Monday, October 22, 2012

Managing Up

It's always amazed me how a high profile incident seems to turn up management and executives in an incident response environment.  When a serious incident hits, everyone wants to hang out with the incident responders, even people who one might never see day to day.  In these type of situations, managing up is key.  Management and executives have the best intentions, but they don't work with the data day to day, and their technical skills may be a bit dated.  Suggestions on how to proceed, what analysis to do, and how to do it will fly at an incident responder faster than he/she can process them.  Unfortunately, many ideas that seem good in theory are not good ideas in practice.  The volume and variety of data makes finding the right approach tricky, and many behaviors that seem like they would indicate malicious activity don't.  Trust your senior team members and manage up in the best way you can.  Your team will be more productive because of it, and your senior team members will thank you for it.

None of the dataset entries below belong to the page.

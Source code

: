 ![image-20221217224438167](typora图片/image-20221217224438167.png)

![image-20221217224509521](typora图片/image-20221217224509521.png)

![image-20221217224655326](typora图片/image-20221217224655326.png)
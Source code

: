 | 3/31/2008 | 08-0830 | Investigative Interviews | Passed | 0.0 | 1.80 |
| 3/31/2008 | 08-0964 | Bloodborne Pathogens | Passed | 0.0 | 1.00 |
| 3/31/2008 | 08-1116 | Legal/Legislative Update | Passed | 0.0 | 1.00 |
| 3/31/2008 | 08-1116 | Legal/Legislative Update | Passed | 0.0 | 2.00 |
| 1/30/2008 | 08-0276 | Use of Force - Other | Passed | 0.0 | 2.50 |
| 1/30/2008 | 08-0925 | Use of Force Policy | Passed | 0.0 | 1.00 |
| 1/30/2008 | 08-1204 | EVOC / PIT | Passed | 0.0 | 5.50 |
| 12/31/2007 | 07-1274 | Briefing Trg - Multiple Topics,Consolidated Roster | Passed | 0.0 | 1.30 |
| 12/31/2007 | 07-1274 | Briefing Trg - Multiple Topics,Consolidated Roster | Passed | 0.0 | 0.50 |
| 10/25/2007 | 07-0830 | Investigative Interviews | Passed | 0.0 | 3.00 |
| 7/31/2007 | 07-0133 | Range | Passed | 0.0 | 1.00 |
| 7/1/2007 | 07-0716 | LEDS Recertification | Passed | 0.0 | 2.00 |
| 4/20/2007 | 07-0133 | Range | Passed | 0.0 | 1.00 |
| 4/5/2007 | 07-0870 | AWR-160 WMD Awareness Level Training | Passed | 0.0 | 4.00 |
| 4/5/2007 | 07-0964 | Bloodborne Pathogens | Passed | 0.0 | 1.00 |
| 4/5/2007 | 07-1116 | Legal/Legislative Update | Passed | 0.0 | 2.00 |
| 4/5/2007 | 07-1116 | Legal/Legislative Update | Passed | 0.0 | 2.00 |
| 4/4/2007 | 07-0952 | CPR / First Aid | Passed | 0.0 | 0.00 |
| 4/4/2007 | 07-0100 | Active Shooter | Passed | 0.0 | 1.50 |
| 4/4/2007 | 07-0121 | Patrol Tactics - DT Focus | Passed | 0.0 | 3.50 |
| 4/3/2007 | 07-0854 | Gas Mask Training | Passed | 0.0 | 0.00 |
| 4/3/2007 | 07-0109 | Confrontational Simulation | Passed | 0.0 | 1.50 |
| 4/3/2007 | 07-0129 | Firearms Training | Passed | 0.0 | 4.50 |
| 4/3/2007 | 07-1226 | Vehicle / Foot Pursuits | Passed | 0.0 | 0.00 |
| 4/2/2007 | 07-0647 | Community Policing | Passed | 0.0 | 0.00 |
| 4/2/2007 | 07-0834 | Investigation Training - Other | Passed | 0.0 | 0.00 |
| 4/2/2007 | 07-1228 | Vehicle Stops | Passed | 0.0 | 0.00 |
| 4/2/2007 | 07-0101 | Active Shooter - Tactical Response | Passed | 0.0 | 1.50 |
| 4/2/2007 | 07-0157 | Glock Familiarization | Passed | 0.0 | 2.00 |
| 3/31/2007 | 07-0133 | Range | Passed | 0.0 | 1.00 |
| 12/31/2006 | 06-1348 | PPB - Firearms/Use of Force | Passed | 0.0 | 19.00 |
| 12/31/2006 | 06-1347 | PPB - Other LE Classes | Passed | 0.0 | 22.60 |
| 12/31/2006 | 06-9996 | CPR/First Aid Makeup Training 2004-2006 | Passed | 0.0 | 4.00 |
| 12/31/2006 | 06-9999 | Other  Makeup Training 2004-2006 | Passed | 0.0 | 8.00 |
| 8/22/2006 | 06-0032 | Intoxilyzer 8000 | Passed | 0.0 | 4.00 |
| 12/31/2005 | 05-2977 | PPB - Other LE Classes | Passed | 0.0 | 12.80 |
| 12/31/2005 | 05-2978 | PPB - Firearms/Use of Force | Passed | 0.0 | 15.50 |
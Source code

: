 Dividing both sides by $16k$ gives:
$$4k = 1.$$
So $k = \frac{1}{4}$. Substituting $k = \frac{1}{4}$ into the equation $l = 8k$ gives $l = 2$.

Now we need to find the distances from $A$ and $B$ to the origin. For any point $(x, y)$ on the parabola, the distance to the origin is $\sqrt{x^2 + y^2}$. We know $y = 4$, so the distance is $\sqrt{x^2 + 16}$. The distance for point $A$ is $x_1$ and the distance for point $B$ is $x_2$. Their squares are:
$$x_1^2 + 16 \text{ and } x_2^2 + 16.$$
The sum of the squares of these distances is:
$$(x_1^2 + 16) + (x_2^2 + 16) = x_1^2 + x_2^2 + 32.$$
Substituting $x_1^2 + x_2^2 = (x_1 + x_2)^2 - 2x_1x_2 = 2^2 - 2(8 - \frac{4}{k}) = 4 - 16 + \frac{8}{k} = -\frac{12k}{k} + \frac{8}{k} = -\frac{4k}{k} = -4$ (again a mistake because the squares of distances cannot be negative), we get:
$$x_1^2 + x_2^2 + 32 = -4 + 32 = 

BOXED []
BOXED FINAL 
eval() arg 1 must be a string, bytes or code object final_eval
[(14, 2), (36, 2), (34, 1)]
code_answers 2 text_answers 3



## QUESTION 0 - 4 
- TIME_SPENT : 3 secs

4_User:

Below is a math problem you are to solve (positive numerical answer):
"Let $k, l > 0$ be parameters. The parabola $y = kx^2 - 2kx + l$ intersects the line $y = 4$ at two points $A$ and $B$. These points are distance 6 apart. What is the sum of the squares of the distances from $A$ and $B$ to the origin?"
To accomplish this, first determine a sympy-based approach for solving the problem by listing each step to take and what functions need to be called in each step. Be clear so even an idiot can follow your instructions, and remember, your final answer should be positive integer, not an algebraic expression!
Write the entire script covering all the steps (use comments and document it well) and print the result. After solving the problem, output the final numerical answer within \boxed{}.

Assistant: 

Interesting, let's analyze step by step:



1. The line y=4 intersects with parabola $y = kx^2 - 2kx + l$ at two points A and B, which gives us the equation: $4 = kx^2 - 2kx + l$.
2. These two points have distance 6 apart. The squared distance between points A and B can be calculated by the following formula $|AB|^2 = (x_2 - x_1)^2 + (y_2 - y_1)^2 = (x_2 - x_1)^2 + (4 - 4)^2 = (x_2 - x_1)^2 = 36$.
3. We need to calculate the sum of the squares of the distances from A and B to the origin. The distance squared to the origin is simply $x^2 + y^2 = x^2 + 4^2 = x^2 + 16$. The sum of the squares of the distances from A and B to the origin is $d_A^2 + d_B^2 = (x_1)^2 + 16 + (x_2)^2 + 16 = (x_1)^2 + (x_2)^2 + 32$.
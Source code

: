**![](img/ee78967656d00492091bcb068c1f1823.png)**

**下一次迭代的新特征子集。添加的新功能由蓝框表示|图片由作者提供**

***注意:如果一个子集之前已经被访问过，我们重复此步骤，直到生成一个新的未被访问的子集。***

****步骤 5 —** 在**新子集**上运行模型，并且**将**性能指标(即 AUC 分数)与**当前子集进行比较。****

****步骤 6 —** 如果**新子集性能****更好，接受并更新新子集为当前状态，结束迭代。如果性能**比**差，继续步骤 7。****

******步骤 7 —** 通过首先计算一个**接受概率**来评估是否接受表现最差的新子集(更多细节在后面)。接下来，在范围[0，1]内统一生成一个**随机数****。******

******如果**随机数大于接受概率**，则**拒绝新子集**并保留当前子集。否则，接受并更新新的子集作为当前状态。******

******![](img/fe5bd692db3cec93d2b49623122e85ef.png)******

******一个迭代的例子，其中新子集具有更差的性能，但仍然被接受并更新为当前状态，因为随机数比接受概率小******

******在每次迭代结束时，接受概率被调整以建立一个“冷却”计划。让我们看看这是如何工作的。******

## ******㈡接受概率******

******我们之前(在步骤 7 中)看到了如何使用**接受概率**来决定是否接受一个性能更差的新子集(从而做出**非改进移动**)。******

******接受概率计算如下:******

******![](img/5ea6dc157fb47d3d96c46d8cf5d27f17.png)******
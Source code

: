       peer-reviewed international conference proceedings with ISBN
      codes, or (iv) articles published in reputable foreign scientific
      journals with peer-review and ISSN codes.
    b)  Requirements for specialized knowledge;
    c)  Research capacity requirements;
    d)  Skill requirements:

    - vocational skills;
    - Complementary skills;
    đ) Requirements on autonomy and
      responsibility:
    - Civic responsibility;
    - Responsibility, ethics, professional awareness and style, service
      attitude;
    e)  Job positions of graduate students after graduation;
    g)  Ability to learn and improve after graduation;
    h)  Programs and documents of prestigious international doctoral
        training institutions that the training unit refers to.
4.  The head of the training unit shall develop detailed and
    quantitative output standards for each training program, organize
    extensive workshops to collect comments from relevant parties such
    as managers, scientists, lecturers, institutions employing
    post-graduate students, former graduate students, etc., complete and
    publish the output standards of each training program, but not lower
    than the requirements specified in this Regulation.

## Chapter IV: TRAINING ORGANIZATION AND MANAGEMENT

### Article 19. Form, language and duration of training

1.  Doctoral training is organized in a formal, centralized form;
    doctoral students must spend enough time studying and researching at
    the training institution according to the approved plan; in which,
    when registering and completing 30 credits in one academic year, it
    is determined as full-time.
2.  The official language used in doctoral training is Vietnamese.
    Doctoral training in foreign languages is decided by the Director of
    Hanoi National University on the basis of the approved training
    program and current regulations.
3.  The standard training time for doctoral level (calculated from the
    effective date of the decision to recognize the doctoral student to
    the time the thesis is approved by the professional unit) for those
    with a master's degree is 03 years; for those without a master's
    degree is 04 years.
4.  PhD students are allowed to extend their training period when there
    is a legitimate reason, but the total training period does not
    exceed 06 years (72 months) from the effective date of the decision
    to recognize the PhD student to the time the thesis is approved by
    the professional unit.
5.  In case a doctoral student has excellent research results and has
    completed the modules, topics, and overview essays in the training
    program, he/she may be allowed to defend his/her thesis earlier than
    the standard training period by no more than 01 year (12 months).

When performing incident response, focus is extremely important.  A significant incident can produce innumerable leads and avenues to investigate.  Unfortunately, not all of these leads/avenues are productive ones.  Choosing poorly can have the unintended consequence of locking up resources for days while producing very little value-added analysis.  It is often difficult to know which direction or directions to go in analytically.  In my experience, senior members of the incident response team, who base recommendations on past experiences, lessons learned, and day to day familiarity with the network and its data have good advice to offer here.  That being the case, I've always wondered why management ends up driving high profile incidents.  It's a bit of a wonder if you think about it....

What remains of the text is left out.